Dear Editor,
Periventricular leukomalacia (PVLM) refers to hypoxic-ischemic damage to the brain at a gestational age of 24–34 weeks.1 The prevalence of PVLM can reportedly reach 30% in preterm neonates.1 PVLM is one of the most important causes of visual impairments in children.2 Here we report the oculomotor and vestibular findings in a patient with PVLM.
A 28-year-old woman presented with long-standing strabismus that had been first noticed at the age of 1 years, but without diplopia. She was born at a gestational age of 32 weeks due to placenta previa, and had no family history of visual or neurologic disorders. She had developed problems in learning and wayfinding but did not have cerebral palsy. Her visual acuity was 20/30 in the right eye and 20/20 in the left eye. Fundoscopy revealed large optic cups in both eyes, but the intraocular pressures were normal. The pupils were equal in size and normally reactive to light and accommodative stimuli. There was no ptosis. She showed hypotropia, as well as limitation of supraduction and adduction of the right eye (Fig. 1A). Bell's phenomenon was found in both eyes. When evaluated with a bright target, she showed fixation difficulties but no spontaneous nystagmus. Smooth pursuit was impaired bilaterally in response to a target moving sinusoidally at a peak velocity of 10°/s. Saccades could not be elicited by a visual target jumping with an amplitude of 15° (Fig. 1B). The findings of optokinetic tests were normal. Horizontal head shaking or positional maneuvers did not evoke nystagmus. In addition, she exhibited poor concentration, uncoordinated fine movements, and unstable tandem gait. She also showed inaccurate visually guided reaching performance during finger-to-nose tests. Video head impulse tests showed normal vestibulo-ocular reflex gains for the horizontal and vertical canals (Fig. 1C). Bithermal caloric tests produced normal results. MRI revealed reduced volumes of the middle and posterior parts of the periventricular white matter along with ventricular enlargement (Fig. 1D). All tests followed the tenets of the Declaration of Helsinki and informed consent was obtained from the patient.
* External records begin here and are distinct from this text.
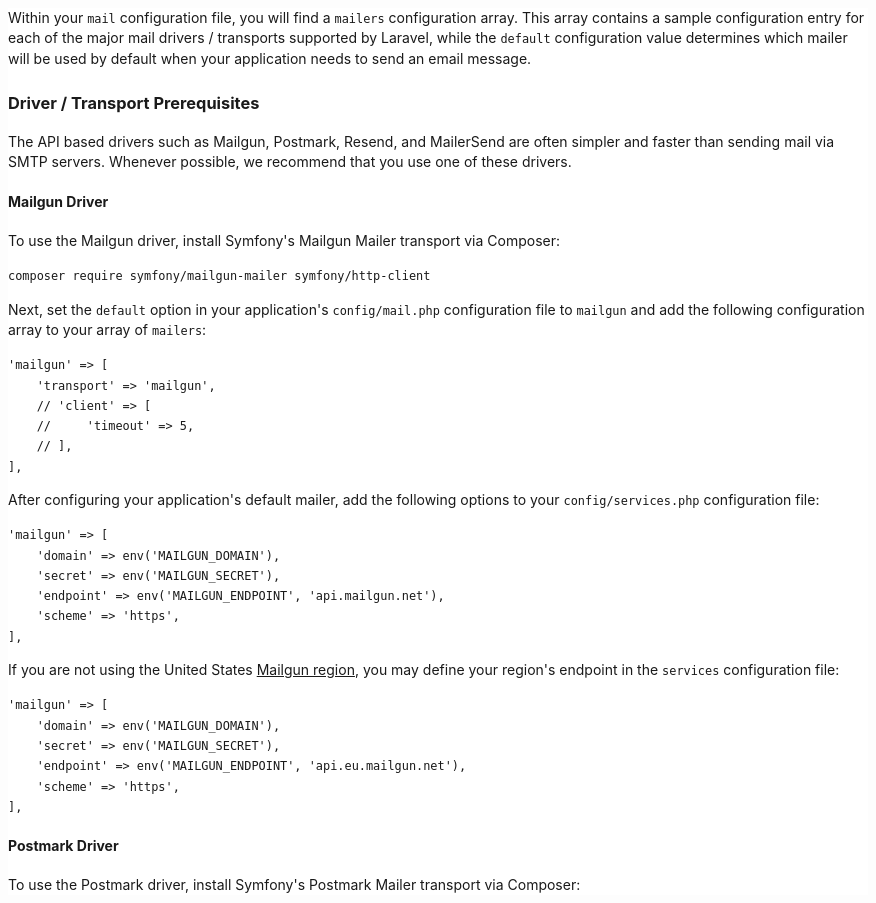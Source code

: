 Within your `mail` configuration file, you will find a `mailers` configuration array. This array contains a sample configuration entry for each of the major mail drivers / transports supported by Laravel, while the `default` configuration value determines which mailer will be used by default when your application needs to send an email message.

<a name="driver-prerequisites"></a>
### Driver / Transport Prerequisites

The API based drivers such as Mailgun, Postmark, Resend, and MailerSend are often simpler and faster than sending mail via SMTP servers. Whenever possible, we recommend that you use one of these drivers.

<a name="mailgun-driver"></a>
#### Mailgun Driver

To use the Mailgun driver, install Symfony's Mailgun Mailer transport via Composer:

```shell
composer require symfony/mailgun-mailer symfony/http-client
```

Next, set the `default` option in your application's `config/mail.php` configuration file to `mailgun` and add the following configuration array to your array of `mailers`:

    'mailgun' => [
        'transport' => 'mailgun',
        // 'client' => [
        //     'timeout' => 5,
        // ],
    ],

After configuring your application's default mailer, add the following options to your `config/services.php` configuration file:

    'mailgun' => [
        'domain' => env('MAILGUN_DOMAIN'),
        'secret' => env('MAILGUN_SECRET'),
        'endpoint' => env('MAILGUN_ENDPOINT', 'api.mailgun.net'),
        'scheme' => 'https',
    ],

If you are not using the United States [Mailgun region](https://documentation.mailgun.com/en/latest/api-intro.html#mailgun-regions), you may define your region's endpoint in the `services` configuration file:

    'mailgun' => [
        'domain' => env('MAILGUN_DOMAIN'),
        'secret' => env('MAILGUN_SECRET'),
        'endpoint' => env('MAILGUN_ENDPOINT', 'api.eu.mailgun.net'),
        'scheme' => 'https',
    ],

<a name="postmark-driver"></a>
#### Postmark Driver

To use the Postmark driver, install Symfony's Postmark Mailer transport via Composer:
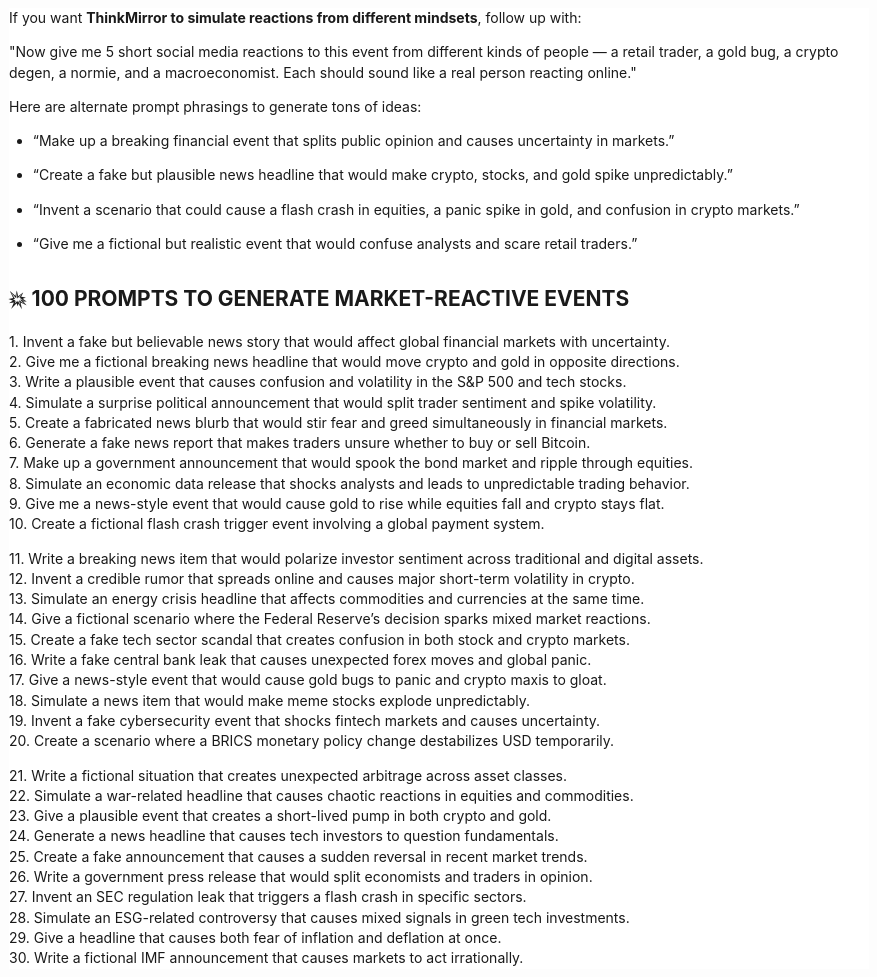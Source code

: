 If you want **ThinkMirror to simulate reactions from different mindsets**, follow up with:

"Now give me 5 short social media reactions to this event from different kinds of people — a retail trader, a gold bug, a crypto degen, a normie, and a macroeconomist. Each should sound like a real person reacting online."

Here are alternate prompt phrasings to generate tons of ideas:

* “Make up a breaking financial event that splits public opinion and causes uncertainty in markets.”

* “Create a fake but plausible news headline that would make crypto, stocks, and gold spike unpredictably.”

* “Invent a scenario that could cause a flash crash in equities, a panic spike in gold, and confusion in crypto markets.”

* “Give me a fictional but realistic event that would confuse analysts and scare retail traders.”

## **💥 100 PROMPTS TO GENERATE MARKET-REACTIVE EVENTS**

1\. Invent a fake but believable news story that would affect global financial markets with uncertainty.  
2\. Give me a fictional breaking news headline that would move crypto and gold in opposite directions.  
3\. Write a plausible event that causes confusion and volatility in the S\&P 500 and tech stocks.  
4\. Simulate a surprise political announcement that would split trader sentiment and spike volatility.  
5\. Create a fabricated news blurb that would stir fear and greed simultaneously in financial markets.  
6\. Generate a fake news report that makes traders unsure whether to buy or sell Bitcoin.  
7\. Make up a government announcement that would spook the bond market and ripple through equities.  
8\. Simulate an economic data release that shocks analysts and leads to unpredictable trading behavior.  
9\. Give me a news-style event that would cause gold to rise while equities fall and crypto stays flat.  
10\. Create a fictional flash crash trigger event involving a global payment system.

11\. Write a breaking news item that would polarize investor sentiment across traditional and digital assets.  
12\. Invent a credible rumor that spreads online and causes major short-term volatility in crypto.  
13\. Simulate an energy crisis headline that affects commodities and currencies at the same time.  
14\. Give a fictional scenario where the Federal Reserve’s decision sparks mixed market reactions.  
15\. Create a fake tech sector scandal that creates confusion in both stock and crypto markets.  
16\. Write a fake central bank leak that causes unexpected forex moves and global panic.  
17\. Give a news-style event that would cause gold bugs to panic and crypto maxis to gloat.  
18\. Simulate a news item that would make meme stocks explode unpredictably.  
19\. Invent a fake cybersecurity event that shocks fintech markets and causes uncertainty.  
20\. Create a scenario where a BRICS monetary policy change destabilizes USD temporarily.

21\. Write a fictional situation that creates unexpected arbitrage across asset classes.  
22\. Simulate a war-related headline that causes chaotic reactions in equities and commodities.  
23\. Give a plausible event that creates a short-lived pump in both crypto and gold.  
24\. Generate a news headline that causes tech investors to question fundamentals.  
25\. Create a fake announcement that causes a sudden reversal in recent market trends.  
26\. Write a government press release that would split economists and traders in opinion.  
27\. Invent an SEC regulation leak that triggers a flash crash in specific sectors.  
28\. Simulate an ESG-related controversy that causes mixed signals in green tech investments.  
29\. Give a headline that causes both fear of inflation and deflation at once.  
30\. Write a fictional IMF announcement that causes markets to act irrationally.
Hypoxic injury of the posterior visual pathway is a common cause of visual impairments in prematurely born children.1 Children with PVLM may show impaired visual functions such as visual field defects and defects in visual cognition.2 Large optic cups, as were evident in our patient, are presumed to be a consequence of axonal damage to the optic radiation in the developing brain.1 Neuroimaging indeed shows a thinning of the white matter and secondary enlargement of the lateral ventricles in PVLM.3 In addition to afferent visual dysfunction, PVLM may affect ocular motility.4 Our patient showed a monocular limitation of upward gaze, suggesting the presence of double-elevator palsy. Although the pathogenesis of double-elevator palsy remains uncertain, positivity for Bell's phenomenon indicates the presence of a supranuclear lesion.5 The enlarged third ventricle adjacent to the rostral midbrain may have caused retrograde trans-synaptic degeneration in the immature brain during a sensitive period.
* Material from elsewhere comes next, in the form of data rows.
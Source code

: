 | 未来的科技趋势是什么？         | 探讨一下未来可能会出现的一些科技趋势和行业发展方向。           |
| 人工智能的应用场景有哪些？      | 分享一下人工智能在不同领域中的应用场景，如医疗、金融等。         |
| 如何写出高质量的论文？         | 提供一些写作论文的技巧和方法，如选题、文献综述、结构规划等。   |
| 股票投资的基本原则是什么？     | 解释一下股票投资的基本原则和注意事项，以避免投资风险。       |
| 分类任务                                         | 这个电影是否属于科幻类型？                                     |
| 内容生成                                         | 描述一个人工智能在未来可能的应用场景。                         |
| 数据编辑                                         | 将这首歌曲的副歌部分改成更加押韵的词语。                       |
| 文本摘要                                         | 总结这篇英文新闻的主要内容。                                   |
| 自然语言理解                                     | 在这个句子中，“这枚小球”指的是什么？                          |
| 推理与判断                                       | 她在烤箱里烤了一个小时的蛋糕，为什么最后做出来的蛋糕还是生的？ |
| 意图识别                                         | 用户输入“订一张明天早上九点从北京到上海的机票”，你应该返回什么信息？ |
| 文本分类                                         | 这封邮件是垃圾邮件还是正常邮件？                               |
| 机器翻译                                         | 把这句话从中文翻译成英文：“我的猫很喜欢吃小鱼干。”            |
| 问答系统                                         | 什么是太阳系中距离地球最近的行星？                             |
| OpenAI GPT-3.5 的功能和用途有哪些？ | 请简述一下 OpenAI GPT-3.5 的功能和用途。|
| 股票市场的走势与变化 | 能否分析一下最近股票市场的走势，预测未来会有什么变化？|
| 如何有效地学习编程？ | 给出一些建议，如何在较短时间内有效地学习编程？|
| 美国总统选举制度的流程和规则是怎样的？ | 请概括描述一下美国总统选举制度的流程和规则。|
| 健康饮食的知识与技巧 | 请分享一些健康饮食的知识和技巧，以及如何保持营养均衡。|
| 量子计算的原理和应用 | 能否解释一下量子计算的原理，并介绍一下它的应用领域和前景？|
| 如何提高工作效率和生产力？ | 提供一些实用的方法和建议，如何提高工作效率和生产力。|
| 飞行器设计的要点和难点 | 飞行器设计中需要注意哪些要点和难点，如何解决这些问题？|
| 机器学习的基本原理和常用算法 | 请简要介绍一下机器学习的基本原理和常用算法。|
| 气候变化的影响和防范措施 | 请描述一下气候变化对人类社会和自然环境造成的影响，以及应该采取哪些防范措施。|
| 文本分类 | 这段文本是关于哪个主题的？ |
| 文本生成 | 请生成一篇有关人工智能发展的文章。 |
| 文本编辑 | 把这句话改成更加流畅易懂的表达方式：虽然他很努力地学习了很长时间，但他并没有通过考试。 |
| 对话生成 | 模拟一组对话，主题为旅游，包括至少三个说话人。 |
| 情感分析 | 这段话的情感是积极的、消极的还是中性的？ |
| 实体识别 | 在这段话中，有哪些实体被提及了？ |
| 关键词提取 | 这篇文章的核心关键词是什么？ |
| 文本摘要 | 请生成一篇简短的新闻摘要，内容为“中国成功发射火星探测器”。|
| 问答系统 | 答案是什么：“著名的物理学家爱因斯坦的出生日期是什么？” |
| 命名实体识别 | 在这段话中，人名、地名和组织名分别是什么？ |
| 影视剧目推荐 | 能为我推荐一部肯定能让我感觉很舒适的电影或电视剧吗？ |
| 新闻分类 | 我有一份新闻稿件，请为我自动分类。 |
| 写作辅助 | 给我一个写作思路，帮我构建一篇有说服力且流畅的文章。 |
Our patient could not generate saccades in response to visual targets. She also showed poor performance in smooth pursuit, which involves a cerebral network that includes the medial temporal (MT) and middle superior temporal (MST) areas. Thus, the prenatal white-matter lesions adjacent to the trigonal area may have injured the arcuate fiber bundles connecting the striate cortex to the MT/MST areas. Otherwise, afferent visual impairments that are often found in PVLM may have led to a deficit in motion perception. This study found dissociated impairments in the vestibulo-ocular reflex and visually guided eye movements in a patient with PVLM.
The failure to generate visually guided saccades in association with preservation of the vestibulo-ocular reflex may be attributed to dysfunction of the saccadic system at the cerebral cortical/subcortical level or to cerebral visual impairments of motion perception.
References
1. Jacobson L, Lundin S, Flodmark O, Ellström KG. Periventricular leukomalacia causes visual impairment in preterm children. A study on the aetiologies of visual impairment in a population-based group of preterm children born 1989-95 in the county of Värmland, Sweden. Acta Ophthalmol Scand. 1998; 76:593–598.
2. Huo R, Burden SK, Hoyt CS, Good WV. Chronic cortical visual impairment in children: aetiology, prognosis, and associated neurological deficits. Br J Ophthalmol. 1999; 83:670–675.
3. Flodmark O, Lupton B, Li D, Stimac GK, Roland EH, Hill A, et al. MR imaging of periventricular leukomalacia in childhood. AJR Am J Roentgenol. 1989; 152:583–590.